- Also known as: Hashim
- Born: Gerald C. Calliste Jr. November 26, 1965 (age 60) New York City, U.S.
- Genres: Hip hop; electro; funk; pop rap;
- Occupations: Entrepreneur and producer
- Years active: 1983–present
- Labels: Cutting
- Website: jerrycallistejr.com

= Jerry Calliste Jr. =

American entrepreneur and producer

Gerald C. Calliste Jr. (born November 26, 1965), also known as Hashim, is an American entrepreneur, producer, songwriter, publisher, and former DJ who is best known for the hip hop, electro, and dance music song "Al-Naafiysh (The Soul)" (1983).

== Education ==
Calliste attends the Ross School of Management & Leadership at Franklin University, where he is a double major student studying for a Bachelor of Science in Information Technology and a Bachelor of Science in Management Information Sciences.

== History ==
In 1983, Calliste co-founded the New York Independent record label Cutting Records Inc. with two partners and recorded under the name Hashim. At the age of 16, Calliste used a $50 Casio keyboard (combo calculator) to teach himself how to play keyboards by ear. One year later, he went on to write and produce "Al-Naafiysh (The Soul)". During the early 1980s, he "made it to #43 in the Billboards Dance Disco Charts". Since 2001, Calliste Jr. is president and CEO of both Bassmint Music and Caldella Music.

According to Kellman in 2007, Hashim was the work of Jerry Calliste Jr. He became involved with music as a teenager; he started DJ at the age of 12, and in the early 1980s, he promoted parties. His graffiti work on a banner for Tommy Boy Records led to him attaining a part-time gig doing custodial work at that label's offices. Having been raised a Catholic, he converted to Islam in 1982 and adopted Hashim, which means "decisive" in Arabic, as his Muslim name. In 1983, Calliste became Cutting Records's first recording artist and the company's vice president. Calliste eventually left Cutting and continued working as a promoter. He also went on to start Bassmint Music, an online label and shop based in Ohio, United States.
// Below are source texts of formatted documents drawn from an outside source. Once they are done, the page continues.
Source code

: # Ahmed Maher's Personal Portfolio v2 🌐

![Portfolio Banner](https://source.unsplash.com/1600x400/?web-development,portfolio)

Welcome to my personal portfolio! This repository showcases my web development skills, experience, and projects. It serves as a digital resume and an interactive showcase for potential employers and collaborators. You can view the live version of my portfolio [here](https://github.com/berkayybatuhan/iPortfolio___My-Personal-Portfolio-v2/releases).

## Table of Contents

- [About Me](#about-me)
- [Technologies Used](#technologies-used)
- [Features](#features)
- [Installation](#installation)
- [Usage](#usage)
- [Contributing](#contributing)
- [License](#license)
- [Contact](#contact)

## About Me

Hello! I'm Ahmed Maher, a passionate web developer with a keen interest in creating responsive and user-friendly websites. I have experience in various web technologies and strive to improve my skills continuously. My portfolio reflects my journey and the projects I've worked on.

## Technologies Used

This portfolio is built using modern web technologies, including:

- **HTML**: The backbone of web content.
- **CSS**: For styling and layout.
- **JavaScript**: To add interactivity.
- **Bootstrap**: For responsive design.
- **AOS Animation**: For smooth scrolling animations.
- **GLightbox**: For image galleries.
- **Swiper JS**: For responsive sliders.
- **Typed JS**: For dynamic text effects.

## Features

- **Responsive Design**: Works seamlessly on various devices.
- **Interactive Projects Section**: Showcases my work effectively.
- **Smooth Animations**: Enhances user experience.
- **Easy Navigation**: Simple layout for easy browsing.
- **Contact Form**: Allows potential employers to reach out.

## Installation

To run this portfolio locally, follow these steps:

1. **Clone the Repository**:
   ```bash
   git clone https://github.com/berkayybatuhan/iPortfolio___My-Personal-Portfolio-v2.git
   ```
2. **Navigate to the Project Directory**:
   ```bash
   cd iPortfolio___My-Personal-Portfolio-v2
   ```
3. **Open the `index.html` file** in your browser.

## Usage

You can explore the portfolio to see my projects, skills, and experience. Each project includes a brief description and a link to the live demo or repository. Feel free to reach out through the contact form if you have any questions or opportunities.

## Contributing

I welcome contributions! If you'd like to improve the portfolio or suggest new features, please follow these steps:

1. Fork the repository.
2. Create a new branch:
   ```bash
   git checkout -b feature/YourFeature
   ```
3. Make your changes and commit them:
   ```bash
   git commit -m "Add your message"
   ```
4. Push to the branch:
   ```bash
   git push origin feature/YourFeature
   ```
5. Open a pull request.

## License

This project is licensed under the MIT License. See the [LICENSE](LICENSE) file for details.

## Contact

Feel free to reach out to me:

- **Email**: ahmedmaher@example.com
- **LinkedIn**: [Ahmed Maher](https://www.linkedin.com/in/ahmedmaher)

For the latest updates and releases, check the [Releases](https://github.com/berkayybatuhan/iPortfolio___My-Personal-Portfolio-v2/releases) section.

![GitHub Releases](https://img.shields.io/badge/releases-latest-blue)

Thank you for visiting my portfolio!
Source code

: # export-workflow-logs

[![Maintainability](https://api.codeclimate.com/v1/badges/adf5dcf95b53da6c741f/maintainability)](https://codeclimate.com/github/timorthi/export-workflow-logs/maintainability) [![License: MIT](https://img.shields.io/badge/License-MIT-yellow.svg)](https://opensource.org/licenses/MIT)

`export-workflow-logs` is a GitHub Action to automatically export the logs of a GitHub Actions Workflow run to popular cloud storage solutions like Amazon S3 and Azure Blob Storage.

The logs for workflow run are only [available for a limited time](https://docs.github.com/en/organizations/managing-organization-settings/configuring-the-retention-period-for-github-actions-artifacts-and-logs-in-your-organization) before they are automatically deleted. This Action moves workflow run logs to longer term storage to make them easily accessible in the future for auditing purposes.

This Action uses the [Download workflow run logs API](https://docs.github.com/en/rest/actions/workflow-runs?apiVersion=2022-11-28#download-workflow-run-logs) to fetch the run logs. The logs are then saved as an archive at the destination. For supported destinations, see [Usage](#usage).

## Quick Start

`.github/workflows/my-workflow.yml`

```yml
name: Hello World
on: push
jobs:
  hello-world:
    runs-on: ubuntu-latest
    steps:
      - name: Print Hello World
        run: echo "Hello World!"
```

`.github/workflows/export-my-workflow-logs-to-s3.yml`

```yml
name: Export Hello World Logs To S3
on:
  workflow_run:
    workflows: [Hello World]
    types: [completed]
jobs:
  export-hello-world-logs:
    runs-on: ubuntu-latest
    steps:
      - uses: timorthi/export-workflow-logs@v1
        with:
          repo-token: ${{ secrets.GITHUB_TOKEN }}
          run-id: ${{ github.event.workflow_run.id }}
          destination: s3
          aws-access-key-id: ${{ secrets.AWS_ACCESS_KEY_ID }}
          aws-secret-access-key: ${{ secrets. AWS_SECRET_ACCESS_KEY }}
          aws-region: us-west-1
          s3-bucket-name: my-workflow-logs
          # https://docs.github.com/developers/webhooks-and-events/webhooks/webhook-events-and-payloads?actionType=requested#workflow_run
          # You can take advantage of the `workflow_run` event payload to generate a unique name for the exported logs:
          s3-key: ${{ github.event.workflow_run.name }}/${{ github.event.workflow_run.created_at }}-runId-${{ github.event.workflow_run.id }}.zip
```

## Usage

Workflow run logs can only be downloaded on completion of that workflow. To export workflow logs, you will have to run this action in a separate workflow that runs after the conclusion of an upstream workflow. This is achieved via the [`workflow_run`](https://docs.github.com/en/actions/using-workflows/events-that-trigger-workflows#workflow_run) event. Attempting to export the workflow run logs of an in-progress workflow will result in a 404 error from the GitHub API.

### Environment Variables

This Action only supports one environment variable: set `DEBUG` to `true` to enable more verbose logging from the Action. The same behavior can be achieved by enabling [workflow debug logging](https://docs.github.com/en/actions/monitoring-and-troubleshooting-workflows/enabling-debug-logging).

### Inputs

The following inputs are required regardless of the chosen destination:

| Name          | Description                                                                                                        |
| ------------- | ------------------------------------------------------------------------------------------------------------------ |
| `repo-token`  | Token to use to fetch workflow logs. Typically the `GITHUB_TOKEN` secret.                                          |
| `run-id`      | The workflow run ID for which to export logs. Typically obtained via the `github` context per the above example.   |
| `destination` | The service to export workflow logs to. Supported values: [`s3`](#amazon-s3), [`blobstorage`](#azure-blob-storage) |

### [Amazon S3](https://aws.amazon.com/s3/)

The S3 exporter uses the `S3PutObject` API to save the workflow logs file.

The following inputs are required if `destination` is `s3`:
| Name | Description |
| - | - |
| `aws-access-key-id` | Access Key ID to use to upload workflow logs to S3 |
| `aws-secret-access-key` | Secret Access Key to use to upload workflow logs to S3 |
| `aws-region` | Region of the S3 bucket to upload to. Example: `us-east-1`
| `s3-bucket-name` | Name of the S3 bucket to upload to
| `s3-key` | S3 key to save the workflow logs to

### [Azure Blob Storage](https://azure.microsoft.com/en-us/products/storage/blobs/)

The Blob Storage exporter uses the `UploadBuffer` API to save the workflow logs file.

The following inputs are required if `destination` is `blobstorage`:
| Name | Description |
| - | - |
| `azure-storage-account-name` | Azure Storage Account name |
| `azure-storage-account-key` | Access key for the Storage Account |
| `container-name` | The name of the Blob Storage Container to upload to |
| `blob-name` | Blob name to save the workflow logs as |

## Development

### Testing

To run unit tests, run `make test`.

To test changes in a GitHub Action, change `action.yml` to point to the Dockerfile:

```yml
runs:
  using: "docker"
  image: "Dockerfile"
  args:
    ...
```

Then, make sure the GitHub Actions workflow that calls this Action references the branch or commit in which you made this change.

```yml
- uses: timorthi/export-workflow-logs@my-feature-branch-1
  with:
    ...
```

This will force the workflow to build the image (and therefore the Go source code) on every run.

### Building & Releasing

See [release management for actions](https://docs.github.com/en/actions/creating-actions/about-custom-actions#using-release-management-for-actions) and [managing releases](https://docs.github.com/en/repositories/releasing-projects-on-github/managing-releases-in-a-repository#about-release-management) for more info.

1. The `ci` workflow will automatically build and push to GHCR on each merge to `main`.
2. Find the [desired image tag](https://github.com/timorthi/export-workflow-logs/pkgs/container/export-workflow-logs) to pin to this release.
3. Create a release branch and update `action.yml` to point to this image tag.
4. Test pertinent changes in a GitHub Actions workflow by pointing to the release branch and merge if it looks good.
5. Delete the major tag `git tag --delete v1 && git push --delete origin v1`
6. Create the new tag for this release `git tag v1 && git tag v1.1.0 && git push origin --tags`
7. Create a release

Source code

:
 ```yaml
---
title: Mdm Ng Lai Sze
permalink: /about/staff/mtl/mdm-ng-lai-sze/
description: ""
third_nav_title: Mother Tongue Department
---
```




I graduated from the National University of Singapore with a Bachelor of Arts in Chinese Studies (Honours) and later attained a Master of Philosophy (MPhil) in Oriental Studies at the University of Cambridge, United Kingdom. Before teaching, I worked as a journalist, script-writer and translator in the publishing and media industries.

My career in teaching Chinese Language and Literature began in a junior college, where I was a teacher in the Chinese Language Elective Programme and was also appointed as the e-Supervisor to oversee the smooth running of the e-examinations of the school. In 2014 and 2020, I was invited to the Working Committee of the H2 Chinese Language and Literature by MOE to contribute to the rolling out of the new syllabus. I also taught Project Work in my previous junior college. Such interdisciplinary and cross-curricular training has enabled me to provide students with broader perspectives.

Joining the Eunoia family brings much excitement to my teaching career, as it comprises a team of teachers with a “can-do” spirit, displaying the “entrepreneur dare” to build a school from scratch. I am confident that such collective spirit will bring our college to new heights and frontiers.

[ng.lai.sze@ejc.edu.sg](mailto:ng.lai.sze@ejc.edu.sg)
In 2008, Hashim appeared on various artists' music compilations licensed by Global Underground Ltd. and Ministry of Sound. The compilations are mixed by DJs such as Junior Sanchez, Satoshi Tomiie and Benny Benassi. In 2009, Hashim appeared on various artists music compilations licensed by Universal Music and Ninja Tune. On Ninja Tune's "Now, Look and Listen", Hashim's music is featured. Also in 2009, Hashim appeared on Activision Blizzard's popular video game DJ Hero: Renegade Edition. On DJ Hero: Renegade Edition, Hashim is pitted against Daft Punk on the Expert difficulty level. In 2003, he appears on Sony Computer Entertainment's NBA ShootOut 2004 and in 2002, Hashim appears on Grand Theft Auto: Vice City on the game track, soundtrack and TV commercial.

In October 2009, Calliste was co-founder and partner of the technology startup venture Simplestream.us (now Simplestreamtech.com), an infrastructure-as-a-service (IaaS) cloud. Simplestream.us offers MediaDesign, a digital media management system and software-as-a-service cloud.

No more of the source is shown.